Voilà une sagesse à laquelle j’adhère presque* sans réserve. Mais quelle est "notre affaire" ? La suite le dit très bien, par métaphore : « Le temps n’est que le ruisseau dans lequel je vais pêchant. J’y bois ; mais tout en buvant j’en vois le fond de sable et découvre le peu de profondeur. Son faible courant passe, mais l’éternité demeure. Je voudrais boire plus profond ; pêcher dans le ciel, dont le fond est caillouté d’étoiles. Je ne sais pas compter jusqu’à un. Je ne sais pas la première lettre de l’alphabet. [...] Mon instinct me dit que ma tête est un organe pour creuser [...] et en même temps je voudrais miner et creuser ma route à travers ces collines. Je crois que le filon le plus riche se trouve quelque part près d’ici : c’est grâce à la baguette divinatoire et aux filets de vapeur qui s’élèvent que j’en juge ainsi ; et c’est ici que je commencerai à creuser. »

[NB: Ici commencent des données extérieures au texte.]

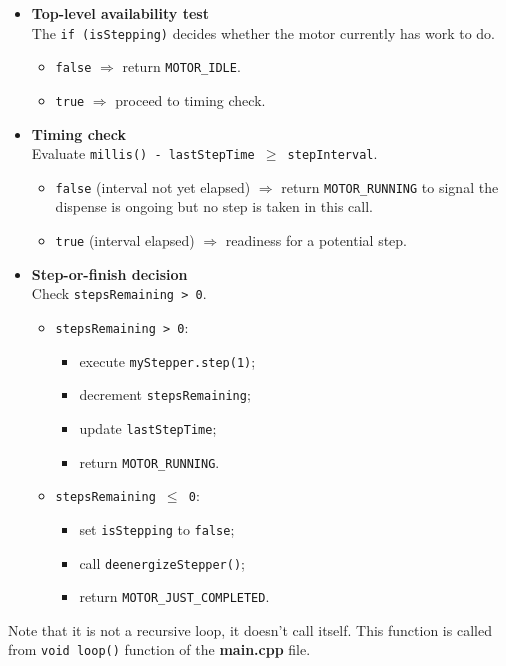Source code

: \begin{itemize}
	\item \textbf{Top-level availability test}\\
	The \texttt{if (isStepping)} decides whether the motor currently has
	work to do.  
	\begin{itemize}
		\item \texttt{false} $\Rightarrow$ return
		\texttt{MOTOR\_IDLE}.
		\item \texttt{true}  $\Rightarrow$ proceed to timing check.
	\end{itemize}
	
	\item \textbf{Timing check}\\
	Evaluate \texttt{millis() - lastStepTime \(\ge\) stepInterval}.
	\begin{itemize}
		\item \texttt{false} (interval not yet elapsed)  
		$\Rightarrow$ return \texttt{MOTOR\_RUNNING} to signal
		the dispense is ongoing but no step is taken in this
		call.
		\item \texttt{true}  (interval elapsed) $\Rightarrow$
		readiness for a potential step.
	\end{itemize}
	
	\item \textbf{Step-or-finish decision}\\
	Check \texttt{stepsRemaining > 0}.
	\begin{itemize}
		\item \texttt{stepsRemaining > 0}:  
		\begin{itemize}
			\item execute \texttt{myStepper.step(1)};
			\item decrement \texttt{stepsRemaining};
			\item update \texttt{lastStepTime};
			\item return \texttt{MOTOR\_RUNNING}.
		\end{itemize}
		\item \texttt{stepsRemaining \(\le\) 0}:  
		\begin{itemize}
			\item set \texttt{isStepping} to \texttt{false};
			\item call \texttt{deenergizeStepper()};
			\item return \texttt{MOTOR\_JUST\_COMPLETED}.
		\end{itemize}
	\end{itemize}
\end{itemize}
Note that it is not a recursive loop, it doesn't call itself. This function is called from \texttt{void loop()} function of the \textbf{main.cpp} file.

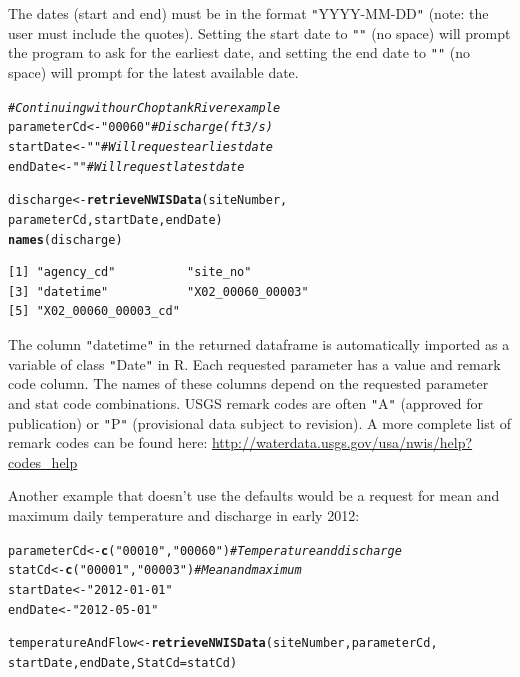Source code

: \documentclass[a4paper,11pt]{article}\usepackage[]{graphicx}\usepackage[]{color}
\makeatletter
\newcommand{\hlstr}[1]{\textcolor[rgb]{0.192,0.494,0.8}{#1}}%
\newcommand{\hlcom}[1]{\textcolor[rgb]{0.678,0.584,0.686}{\textit{#1}}}%
\newcommand{\hlstd}[1]{\textcolor[rgb]{0.345,0.345,0.345}{#1}}%
\newcommand{\hlkwb}[1]{\textcolor[rgb]{0.69,0.353,0.396}{#1}}%
\newcommand{\hlkwc}[1]{\textcolor[rgb]{0.333,0.667,0.333}{#1}}%
\newcommand{\hlkwd}[1]{\textcolor[rgb]{0.737,0.353,0.396}{\textbf{#1}}}%
\newenvironment{kframe}{%
 \def\at@end@of@kframe{}%
 \ifinner\ifhmode%
  \def\at@end@of@kframe{\end{minipage}}%
  \begin{minipage}{\columnwidth}%
 \fi\fi%
 \def\FrameCommand##1{\hskip\@totalleftmargin \hskip-\fboxsep
 \colorbox{shadecolor}{##1}\hskip-\fboxsep
     \hskip-\linewidth \hskip-\@totalleftmargin \hskip\columnwidth}%
 \MakeFramed {\advance\hsize-\width
   \@totalleftmargin\z@ \linewidth\hsize
   \@setminipage}}%
 {\par\unskip\endMakeFramed%
 \at@end@of@kframe}
\newenvironment{knitrout}{}{} %
\makeatother
\begin{document}
The dates (start and end) must be in the format \texttt{"}YYYY-MM-DD\texttt{"} (note: the user must include the quotes).  Setting the start date to \texttt{"}\texttt{"} (no space) will prompt the program to ask for the earliest date, and setting the end date to \texttt{"}\texttt{"} (no space) will prompt for the latest available date.

\begin{knitrout}
\color{fgcolor}\begin{kframe}
\begin{alltt}
\hlcom{# Continuing with our Choptank River example}
\hlstd{parameterCd} \hlkwb{<-} \hlstr{"00060"}  \hlcom{# Discharge (ft3/s)}
\hlstd{startDate} \hlkwb{<-} \hlstr{""}  \hlcom{# Will request earliest date}
\hlstd{endDate} \hlkwb{<-} \hlstr{""} \hlcom{# Will request latest date}

\hlstd{discharge} \hlkwb{<-} \hlkwd{retrieveNWISData}\hlstd{(siteNumber,}
                    \hlstd{parameterCd, startDate, endDate)}
\hlkwd{names}\hlstd{(discharge)}
\end{alltt}
\begin{verbatim}
[1] "agency_cd"          "site_no"           
[3] "datetime"           "X02_00060_00003"   
[5] "X02_00060_00003_cd"
\end{verbatim}
\end{kframe}
\end{knitrout}

The column \texttt{"}datetime\texttt{"} in the returned dataframe is automatically imported as a variable of class \texttt{"}Date\texttt{"} in R. Each requested parameter has a value and remark code column.  The names of these columns depend on the requested parameter and stat code combinations. USGS remark codes are often \texttt{"}A\texttt{"} (approved for publication) or \texttt{"}P\texttt{"} (provisional data subject to revision). A more complete list of remark codes can be found here:
\url{http://waterdata.usgs.gov/usa/nwis/help?codes_help}

Another example that doesn't use the defaults would be a request for mean and maximum daily temperature and discharge in early 2012:
\begin{knitrout}
\color{fgcolor}\begin{kframe}
\begin{alltt}
\hlstd{parameterCd} \hlkwb{<-} \hlkwd{c}\hlstd{(}\hlstr{"00010"}\hlstd{,}\hlstr{"00060"}\hlstd{)}  \hlcom{# Temperature and discharge}
\hlstd{statCd} \hlkwb{<-} \hlkwd{c}\hlstd{(}\hlstr{"00001"}\hlstd{,}\hlstr{"00003"}\hlstd{)}  \hlcom{# Mean and maximum}
\hlstd{startDate} \hlkwb{<-} \hlstr{"2012-01-01"}
\hlstd{endDate} \hlkwb{<-} \hlstr{"2012-05-01"}

\hlstd{temperatureAndFlow} \hlkwb{<-} \hlkwd{retrieveNWISData}\hlstd{(siteNumber, parameterCd,}
        \hlstd{startDate, endDate,} \hlkwc{StatCd}\hlstd{=statCd)}
\end{alltt}
\end{kframe}
\end{knitrout}
\end{document}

Je crois n’avoir pas fait autre chose que creuser ainsi, mais tout près de moi ; refusant au souci de la mort de me faire lâcher mon outil.
* Pourquoi ce "presque", ce mot prudent devenu chez moi d’un usage presque (encore !) machinal ? Ma réserve tiendrait à ceci, que l’affirmation pourrait être trop belle, la proclamation trop assurée ; et cela, justement, par rapport à la "réalité" de l’expérience vécue. Qui sait si nous serons à la hauteur de ce vœu ? Le vœu, autrefois, je l’ai fait mien.
Philippe Jaccottet, Nuages, Fata Morgana, 2002,p. 9-12.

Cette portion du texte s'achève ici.